* What this task involves
Below are some records. Count the lines with "based" in them and give nothing but the total.

* Recorded data
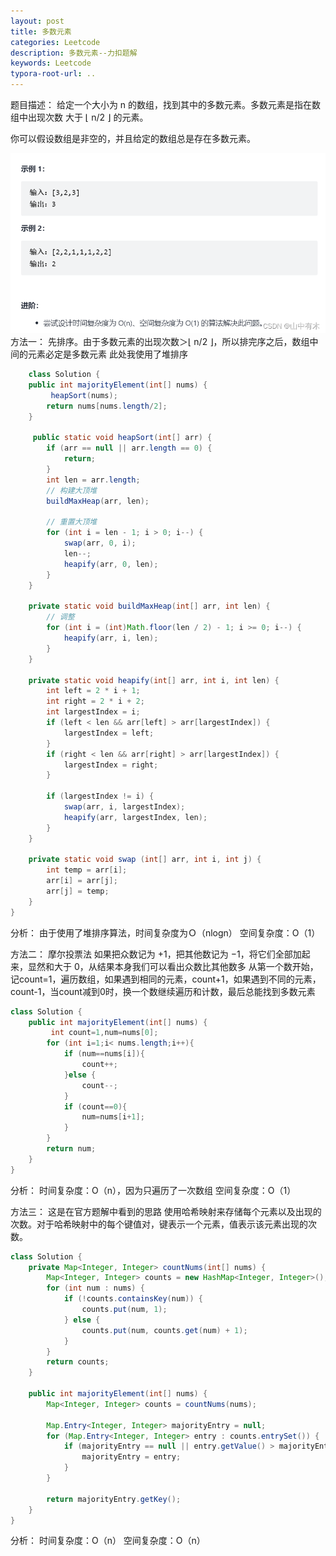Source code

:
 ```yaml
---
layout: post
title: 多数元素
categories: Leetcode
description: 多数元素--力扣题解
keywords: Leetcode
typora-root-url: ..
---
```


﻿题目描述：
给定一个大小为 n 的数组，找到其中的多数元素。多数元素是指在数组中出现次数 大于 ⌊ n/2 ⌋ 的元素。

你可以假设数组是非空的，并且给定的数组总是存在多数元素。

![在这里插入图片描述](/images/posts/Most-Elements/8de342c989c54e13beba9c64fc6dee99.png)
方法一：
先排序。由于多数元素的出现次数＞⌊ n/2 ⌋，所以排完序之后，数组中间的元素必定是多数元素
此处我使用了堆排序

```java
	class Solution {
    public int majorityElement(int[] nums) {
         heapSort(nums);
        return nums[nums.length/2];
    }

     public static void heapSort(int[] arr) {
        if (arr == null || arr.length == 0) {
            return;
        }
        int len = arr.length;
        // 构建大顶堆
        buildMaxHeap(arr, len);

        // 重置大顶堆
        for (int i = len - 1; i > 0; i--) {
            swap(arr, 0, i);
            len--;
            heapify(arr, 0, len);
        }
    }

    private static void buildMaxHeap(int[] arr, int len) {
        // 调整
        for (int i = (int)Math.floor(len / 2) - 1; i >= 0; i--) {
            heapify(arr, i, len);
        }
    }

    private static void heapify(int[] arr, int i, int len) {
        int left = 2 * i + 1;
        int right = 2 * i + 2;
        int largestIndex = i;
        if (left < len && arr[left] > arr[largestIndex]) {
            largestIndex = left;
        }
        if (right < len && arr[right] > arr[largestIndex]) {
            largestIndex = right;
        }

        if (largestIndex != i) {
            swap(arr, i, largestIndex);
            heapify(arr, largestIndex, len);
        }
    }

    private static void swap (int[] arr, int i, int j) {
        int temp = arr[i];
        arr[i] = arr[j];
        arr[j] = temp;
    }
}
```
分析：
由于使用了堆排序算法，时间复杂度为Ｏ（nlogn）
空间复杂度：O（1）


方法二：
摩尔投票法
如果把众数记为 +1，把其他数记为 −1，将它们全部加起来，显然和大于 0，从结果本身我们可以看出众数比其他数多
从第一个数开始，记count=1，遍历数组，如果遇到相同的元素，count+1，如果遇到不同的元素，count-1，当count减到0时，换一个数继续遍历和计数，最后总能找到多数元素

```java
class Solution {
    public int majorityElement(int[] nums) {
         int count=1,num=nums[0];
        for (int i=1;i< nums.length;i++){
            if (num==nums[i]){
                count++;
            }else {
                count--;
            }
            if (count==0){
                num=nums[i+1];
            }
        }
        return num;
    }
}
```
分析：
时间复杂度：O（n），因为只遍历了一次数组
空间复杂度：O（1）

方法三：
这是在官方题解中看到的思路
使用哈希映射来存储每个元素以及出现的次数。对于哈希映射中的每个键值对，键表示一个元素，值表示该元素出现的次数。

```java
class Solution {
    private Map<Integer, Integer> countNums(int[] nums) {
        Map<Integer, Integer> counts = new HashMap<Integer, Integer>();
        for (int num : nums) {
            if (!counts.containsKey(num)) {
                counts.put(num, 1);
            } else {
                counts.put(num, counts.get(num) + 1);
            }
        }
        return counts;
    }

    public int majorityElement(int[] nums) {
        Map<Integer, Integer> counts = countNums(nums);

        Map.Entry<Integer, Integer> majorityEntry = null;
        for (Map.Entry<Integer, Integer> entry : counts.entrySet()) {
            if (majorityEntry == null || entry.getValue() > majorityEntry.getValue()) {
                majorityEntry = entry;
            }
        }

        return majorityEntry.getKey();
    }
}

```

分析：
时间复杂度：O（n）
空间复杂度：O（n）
==
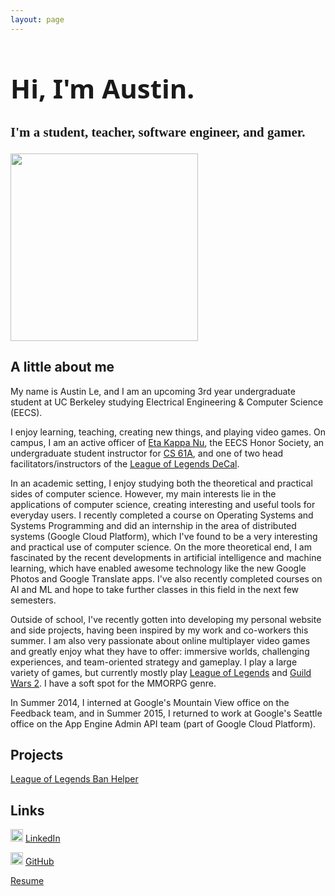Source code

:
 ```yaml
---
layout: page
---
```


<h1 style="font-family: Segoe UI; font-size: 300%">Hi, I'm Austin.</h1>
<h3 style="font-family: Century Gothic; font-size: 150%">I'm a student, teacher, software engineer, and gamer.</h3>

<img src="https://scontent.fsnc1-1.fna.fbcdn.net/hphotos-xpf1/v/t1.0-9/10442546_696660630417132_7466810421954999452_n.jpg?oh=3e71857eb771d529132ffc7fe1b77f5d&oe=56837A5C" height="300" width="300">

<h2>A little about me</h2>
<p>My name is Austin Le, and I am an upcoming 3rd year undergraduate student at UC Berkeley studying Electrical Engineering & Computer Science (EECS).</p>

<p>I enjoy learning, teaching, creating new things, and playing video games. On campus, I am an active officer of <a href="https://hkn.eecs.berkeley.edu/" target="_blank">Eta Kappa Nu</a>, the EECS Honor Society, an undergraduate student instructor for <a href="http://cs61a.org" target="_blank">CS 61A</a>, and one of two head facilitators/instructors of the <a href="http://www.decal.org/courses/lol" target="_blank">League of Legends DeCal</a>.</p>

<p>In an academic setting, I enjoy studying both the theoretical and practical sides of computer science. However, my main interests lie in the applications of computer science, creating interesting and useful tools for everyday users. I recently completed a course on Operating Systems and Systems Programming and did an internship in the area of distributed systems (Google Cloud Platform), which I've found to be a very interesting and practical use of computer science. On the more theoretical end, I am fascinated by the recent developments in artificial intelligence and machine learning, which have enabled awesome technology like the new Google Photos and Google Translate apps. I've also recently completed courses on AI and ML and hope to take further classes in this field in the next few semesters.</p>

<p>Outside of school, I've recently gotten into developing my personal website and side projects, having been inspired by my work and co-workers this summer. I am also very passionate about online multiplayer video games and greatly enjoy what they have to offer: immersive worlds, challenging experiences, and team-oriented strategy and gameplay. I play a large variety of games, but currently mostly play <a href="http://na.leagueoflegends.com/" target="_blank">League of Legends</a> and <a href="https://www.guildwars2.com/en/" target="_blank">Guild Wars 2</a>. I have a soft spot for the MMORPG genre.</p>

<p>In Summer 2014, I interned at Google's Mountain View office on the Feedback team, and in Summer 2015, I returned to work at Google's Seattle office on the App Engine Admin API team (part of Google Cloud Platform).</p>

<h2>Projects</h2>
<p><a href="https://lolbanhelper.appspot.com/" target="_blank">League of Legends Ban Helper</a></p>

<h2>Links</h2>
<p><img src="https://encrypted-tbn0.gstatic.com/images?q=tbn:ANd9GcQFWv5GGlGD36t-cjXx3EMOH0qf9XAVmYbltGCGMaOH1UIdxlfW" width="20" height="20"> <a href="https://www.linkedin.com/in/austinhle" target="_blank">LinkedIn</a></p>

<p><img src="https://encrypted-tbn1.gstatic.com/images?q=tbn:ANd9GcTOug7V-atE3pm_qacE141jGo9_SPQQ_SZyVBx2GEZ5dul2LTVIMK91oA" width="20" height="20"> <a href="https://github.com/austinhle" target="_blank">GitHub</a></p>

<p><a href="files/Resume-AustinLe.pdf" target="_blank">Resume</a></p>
* * *
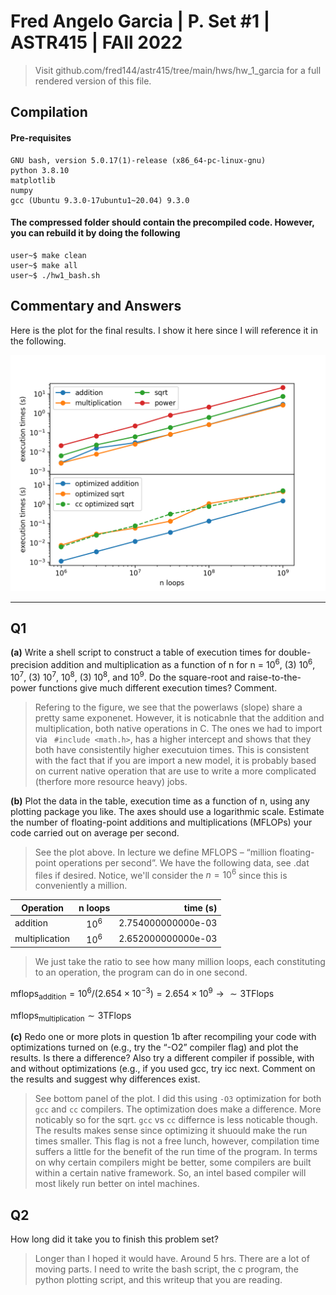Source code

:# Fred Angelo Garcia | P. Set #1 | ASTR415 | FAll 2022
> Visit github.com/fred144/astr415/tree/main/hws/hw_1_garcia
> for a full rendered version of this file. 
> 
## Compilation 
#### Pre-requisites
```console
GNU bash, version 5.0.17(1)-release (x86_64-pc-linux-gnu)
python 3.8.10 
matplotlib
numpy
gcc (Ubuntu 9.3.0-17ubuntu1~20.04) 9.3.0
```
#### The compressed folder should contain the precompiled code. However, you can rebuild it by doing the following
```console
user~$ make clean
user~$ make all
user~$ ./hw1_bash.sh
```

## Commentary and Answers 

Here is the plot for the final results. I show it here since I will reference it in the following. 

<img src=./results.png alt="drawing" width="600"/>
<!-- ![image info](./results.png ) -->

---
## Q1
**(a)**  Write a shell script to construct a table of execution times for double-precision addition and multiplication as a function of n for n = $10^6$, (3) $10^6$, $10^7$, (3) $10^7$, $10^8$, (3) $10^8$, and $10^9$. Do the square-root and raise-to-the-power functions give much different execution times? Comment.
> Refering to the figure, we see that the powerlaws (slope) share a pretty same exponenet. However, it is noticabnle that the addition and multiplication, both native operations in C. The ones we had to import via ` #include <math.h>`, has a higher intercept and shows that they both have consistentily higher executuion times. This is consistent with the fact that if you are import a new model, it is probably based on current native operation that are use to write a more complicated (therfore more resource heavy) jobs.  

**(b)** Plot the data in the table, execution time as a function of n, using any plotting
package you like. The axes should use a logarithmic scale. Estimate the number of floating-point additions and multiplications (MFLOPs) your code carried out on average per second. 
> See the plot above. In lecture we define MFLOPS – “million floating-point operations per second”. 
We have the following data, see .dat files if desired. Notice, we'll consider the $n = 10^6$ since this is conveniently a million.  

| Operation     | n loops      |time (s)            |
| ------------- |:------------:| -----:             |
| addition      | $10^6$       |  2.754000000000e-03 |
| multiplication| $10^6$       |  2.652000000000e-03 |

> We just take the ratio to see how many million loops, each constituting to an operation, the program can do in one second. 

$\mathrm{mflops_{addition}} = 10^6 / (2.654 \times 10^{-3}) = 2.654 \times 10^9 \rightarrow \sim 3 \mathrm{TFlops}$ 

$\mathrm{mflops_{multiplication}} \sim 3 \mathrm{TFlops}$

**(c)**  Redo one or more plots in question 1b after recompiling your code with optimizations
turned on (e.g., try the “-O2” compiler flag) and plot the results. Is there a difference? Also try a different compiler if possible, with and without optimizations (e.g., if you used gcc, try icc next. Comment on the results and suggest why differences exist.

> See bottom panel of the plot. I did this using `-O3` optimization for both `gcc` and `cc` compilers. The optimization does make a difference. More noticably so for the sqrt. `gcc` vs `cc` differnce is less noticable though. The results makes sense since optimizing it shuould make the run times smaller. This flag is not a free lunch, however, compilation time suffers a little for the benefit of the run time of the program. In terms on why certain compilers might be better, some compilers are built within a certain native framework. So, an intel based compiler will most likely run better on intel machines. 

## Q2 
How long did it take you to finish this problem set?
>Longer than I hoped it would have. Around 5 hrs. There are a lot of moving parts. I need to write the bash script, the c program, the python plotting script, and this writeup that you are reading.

* Result below
2